How to Train your Dragon puzzle – review

Puzzled by dragons?  You don’t need to be anymore!

How to train your Dragon is a wonderful animated movie loosely based on the British book series of the same name by Cressida Cowell.

The story takes place in a mythical Viking world where a young Viking teenager, named Hiccup, aspires to follow his tribe’s tradition of becoming a dragon slayer. After finally capturing his first dragon (a rare Night Fury) and with his chance at finally gaining the tribe’s acceptance, he finds that he no longer has the desire to kill it and instead befriends it.

I remember watching the first How to Train Your Dragon with my eldest son back in 2010. It was an awesome film.  Meaningful, witty, and captivating.  My son loved it too, especially ‘Toothless’, the main dragon (which he calls Miaow Dragon).

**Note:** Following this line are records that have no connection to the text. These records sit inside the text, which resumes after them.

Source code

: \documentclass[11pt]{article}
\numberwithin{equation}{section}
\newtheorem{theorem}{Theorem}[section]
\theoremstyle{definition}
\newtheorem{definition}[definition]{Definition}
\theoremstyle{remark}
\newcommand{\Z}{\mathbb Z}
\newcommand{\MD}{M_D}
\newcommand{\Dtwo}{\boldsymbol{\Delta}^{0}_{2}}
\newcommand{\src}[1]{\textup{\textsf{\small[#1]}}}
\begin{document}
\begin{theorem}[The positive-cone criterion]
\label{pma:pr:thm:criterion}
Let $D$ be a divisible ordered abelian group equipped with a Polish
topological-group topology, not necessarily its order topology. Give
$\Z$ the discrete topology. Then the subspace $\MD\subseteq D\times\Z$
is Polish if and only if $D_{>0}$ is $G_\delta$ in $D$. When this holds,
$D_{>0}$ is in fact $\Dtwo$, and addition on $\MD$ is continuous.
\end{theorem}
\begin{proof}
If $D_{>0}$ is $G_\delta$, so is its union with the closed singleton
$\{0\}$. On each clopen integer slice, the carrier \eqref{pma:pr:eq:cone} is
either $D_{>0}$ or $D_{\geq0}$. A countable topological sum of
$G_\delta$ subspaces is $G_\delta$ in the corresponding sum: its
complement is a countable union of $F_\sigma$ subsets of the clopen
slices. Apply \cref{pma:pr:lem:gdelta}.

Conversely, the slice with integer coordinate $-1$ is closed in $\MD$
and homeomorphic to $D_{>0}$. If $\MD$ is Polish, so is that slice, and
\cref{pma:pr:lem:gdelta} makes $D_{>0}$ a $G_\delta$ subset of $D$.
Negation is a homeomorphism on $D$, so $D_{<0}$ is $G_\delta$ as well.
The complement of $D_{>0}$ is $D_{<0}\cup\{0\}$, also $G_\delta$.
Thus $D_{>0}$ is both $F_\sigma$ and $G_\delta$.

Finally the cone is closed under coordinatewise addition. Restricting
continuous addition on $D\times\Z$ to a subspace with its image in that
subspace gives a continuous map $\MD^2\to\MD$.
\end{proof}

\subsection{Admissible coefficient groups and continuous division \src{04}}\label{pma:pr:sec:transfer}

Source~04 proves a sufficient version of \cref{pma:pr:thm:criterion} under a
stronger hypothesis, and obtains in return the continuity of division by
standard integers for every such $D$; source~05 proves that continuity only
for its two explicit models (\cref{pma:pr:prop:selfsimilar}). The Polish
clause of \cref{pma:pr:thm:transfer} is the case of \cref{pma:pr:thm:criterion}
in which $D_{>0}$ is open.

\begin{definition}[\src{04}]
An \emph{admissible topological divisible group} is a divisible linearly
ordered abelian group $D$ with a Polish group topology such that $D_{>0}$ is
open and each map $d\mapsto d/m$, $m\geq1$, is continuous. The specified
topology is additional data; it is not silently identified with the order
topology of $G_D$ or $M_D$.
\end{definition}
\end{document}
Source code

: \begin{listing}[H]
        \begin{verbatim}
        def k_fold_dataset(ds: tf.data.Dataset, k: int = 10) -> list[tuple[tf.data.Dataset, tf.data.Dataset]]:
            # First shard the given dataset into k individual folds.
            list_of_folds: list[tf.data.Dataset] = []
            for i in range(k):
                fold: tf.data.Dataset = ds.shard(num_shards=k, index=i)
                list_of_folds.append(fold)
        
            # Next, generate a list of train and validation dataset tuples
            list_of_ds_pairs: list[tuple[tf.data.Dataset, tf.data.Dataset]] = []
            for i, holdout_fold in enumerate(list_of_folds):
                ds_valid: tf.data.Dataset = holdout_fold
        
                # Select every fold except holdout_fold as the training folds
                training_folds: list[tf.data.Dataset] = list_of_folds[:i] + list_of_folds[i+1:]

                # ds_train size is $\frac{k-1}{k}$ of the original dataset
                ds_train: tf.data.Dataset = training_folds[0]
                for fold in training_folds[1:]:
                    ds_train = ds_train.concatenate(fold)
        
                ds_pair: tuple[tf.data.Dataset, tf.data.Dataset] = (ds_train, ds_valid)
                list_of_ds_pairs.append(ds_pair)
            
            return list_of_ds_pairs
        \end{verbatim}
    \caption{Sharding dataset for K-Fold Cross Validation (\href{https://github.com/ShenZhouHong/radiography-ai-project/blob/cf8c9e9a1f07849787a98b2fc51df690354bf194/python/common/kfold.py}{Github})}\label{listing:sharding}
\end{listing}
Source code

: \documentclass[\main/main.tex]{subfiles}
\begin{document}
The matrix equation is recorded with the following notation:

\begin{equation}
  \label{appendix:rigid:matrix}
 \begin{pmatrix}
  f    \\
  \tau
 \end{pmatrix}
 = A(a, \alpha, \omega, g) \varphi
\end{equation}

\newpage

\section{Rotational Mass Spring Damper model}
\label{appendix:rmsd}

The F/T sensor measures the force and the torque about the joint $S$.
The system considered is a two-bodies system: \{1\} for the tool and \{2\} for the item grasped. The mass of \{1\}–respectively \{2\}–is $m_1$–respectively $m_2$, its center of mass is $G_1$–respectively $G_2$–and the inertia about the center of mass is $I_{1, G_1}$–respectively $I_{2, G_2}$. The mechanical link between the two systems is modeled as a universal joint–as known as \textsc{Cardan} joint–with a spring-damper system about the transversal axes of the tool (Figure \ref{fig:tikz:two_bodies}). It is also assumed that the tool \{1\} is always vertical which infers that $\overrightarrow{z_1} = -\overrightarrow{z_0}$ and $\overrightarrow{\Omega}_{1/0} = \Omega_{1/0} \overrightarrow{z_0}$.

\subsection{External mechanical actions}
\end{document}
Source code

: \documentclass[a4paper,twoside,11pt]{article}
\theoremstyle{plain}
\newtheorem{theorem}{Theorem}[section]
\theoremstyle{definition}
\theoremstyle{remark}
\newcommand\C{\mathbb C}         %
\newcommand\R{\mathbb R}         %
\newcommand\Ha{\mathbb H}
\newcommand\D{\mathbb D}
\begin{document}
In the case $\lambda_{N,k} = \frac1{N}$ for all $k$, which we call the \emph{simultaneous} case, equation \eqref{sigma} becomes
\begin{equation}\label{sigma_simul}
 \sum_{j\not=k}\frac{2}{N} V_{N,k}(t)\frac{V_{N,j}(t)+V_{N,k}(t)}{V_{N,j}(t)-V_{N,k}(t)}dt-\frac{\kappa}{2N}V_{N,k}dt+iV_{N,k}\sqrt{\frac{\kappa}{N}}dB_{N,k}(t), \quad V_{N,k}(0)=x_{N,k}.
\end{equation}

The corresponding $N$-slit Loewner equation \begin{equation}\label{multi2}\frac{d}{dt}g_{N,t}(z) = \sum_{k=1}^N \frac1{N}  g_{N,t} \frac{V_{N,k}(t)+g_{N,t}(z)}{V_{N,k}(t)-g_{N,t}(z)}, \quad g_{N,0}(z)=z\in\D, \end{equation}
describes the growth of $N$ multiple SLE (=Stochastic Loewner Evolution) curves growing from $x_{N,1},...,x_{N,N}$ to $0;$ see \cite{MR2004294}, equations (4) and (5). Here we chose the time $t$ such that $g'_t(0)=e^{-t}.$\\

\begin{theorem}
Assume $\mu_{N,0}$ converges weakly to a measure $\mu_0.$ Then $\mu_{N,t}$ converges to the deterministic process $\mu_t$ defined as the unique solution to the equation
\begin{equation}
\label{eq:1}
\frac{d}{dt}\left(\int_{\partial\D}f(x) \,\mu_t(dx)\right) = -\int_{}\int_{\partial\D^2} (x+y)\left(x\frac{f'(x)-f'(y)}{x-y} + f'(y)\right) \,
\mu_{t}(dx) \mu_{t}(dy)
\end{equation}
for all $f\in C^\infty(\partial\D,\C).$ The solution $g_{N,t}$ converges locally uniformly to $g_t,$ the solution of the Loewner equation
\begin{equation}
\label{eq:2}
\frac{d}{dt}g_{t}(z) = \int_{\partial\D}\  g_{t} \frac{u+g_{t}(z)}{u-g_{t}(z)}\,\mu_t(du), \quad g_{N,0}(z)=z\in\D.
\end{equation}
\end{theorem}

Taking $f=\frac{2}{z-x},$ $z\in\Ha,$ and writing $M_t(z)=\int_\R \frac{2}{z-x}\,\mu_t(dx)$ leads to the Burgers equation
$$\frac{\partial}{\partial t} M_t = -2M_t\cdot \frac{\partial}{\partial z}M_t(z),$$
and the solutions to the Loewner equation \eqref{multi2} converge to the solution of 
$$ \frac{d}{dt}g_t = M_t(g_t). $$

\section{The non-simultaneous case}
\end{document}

This year, How to Train Your Dragon 2 came out and we had to see this one too.  It seriously doesn’t disappoint.  The same gang are back with adventures and amusement a plenty.

We actually saw the movie during the summer holidays so it was wonderful to be asked to review a How to Train Your Dragon puzzle by Ravensburger.

I always worry about puzzles, that children lose interest as they get difficult in places.  I was really surprised with this one.  It kept Joshua’s interest right through until the final piece.

The box actually contains three different puzzles (as the above picture shows).  The box also comes with three pictures which you can use as little posters too.

The puzzle pieces are well made, so they can be used over and over again without the edges coming apart (that really irks me!).  They are a good size for little hands, but not too big that they seem like a baby puzzle.

Although the pictures look detailed, the way the puzzle has been broken up means that little minds stay focused on the puzzle and they don’t get disheartened quickly.


















Just as a helping hand, don’t do what I did when I first opened the box.  I was trying to separate the three puzzles by looking at the pictures and placing the corresponding pieces on each picture.  I was a bit perturbed at this I thought children would get super bored trying to separate the pieces before even attempting the put the puzzle together.  Along comes Joshua (who is 5) and looks at the puzzle pieces for about 2 seconds and says to me “why don’t you sort it by the patterns on the back of the puzzle”.  Basically, one puzzle has stripes on the back, one has spots on the back and the other has another pattern on the back!  He is obviously wiser than his mummy!!

This is lovely little puzzle.  Great for those colder and wetter days which seem to be on us now.  I had a lovely time with this puzzle and it really helps with communicating with your child too! Boys tend to not say much but whilst constructing our puzzle Joshua couldn’t stop talking about everything and anything!

I might go out and get another one.

Disclaimer:  I was send this product to review.  All opinions and views are my own.